Nana February 24, 2025 3:15 pm

I find this to be a realistically painful cheating story and actually not entirely unhealthy. It's worth a read to think about the topic, if you're not particularly triggered by it.
I personally feel bad for all 3 people involved.

Ofc the healthiest and fairest thing to do would've been for Woohyun to be honest with Seok Il from the start, since he felt regrets and wanted to pursue things with his ex AND he was unsure/wary about his existing relationship (he kept saying how he felt he "settled for it"). Not as a free pass to fuck around, but an honest break with a time to re-visit their relationship again, IF they both agreed because they didn't want to give up their relationship altogether yet and they set certain conditions. It's not a pain-free solution, but it's much better than breaking your partner's trust and taking x100 times the effort to rebuild it, if it's even possible. Or they could've broken up right away, and even if it was the wrong choice for them, at least there wouldn't by any lying involved and down the line things could still change.

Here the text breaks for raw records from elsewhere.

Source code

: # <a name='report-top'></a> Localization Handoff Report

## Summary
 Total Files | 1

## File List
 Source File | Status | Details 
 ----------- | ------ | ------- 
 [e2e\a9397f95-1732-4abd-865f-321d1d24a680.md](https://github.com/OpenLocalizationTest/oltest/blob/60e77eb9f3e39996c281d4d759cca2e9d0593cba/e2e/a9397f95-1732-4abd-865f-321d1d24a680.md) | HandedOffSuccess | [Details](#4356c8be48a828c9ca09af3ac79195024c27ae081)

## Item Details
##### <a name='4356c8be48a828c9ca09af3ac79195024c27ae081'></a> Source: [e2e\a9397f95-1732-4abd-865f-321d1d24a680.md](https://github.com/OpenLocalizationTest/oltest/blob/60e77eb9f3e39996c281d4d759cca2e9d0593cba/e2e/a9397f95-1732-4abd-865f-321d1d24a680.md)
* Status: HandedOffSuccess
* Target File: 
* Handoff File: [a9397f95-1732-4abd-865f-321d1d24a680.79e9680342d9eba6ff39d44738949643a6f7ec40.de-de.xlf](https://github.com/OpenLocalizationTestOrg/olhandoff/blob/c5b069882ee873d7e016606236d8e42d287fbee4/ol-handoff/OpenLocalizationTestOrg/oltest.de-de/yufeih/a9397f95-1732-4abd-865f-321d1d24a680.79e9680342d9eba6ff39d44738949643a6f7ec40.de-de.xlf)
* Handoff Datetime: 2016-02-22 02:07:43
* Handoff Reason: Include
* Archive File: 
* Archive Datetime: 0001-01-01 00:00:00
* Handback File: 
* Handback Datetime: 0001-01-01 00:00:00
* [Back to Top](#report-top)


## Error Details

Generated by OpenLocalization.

I do think Woohyun regretted it, he didn't wake up and decide to be hurtful to the person he held close and loved for 6 years. It just wasn't explored enough in the end of the story, because the initial reaction he had was to quickly try to make up. Which Seok Il also subconsciously did too (despite being terribly hurt), afraid to lose him again, so they avoided going deeper into what happened, they just needed that fast reassurance that they got back together. It'd been great to see their actual healing process from all that happened.

As for Minhyuk, he obviously had very deep regrets and alot of unresolved feelings for Woohyun and what happened between them. I understand how he'd want to make up for everything and get a chance to live what he'd been deprived of bc of his family's situation. But it still was a shitty, immature way to go about it. Missing the right timing can really suck, especially when it wasn't up to you, but you're still responsible for how your actions affect others. He could've taken the opportunity to talk about that, give Woohyun the chance to consider it and if his feelings were not reciprocated, gradually move on. Or if they were, wait until they were broken up before taking things further.

Unfortunately, cheating most often comes from a place of hurt and insecurity and it only passes on even worse feelings to others when it's done. It's not always the end of a relationship if it's not done habitually, but to recover from it takes alot of will, time and work. Not lying - even if you're unsure of how you feel exactly - and discussing/thinking things over is the best thing we can all do to prevent causing more harm in complicated situations like this.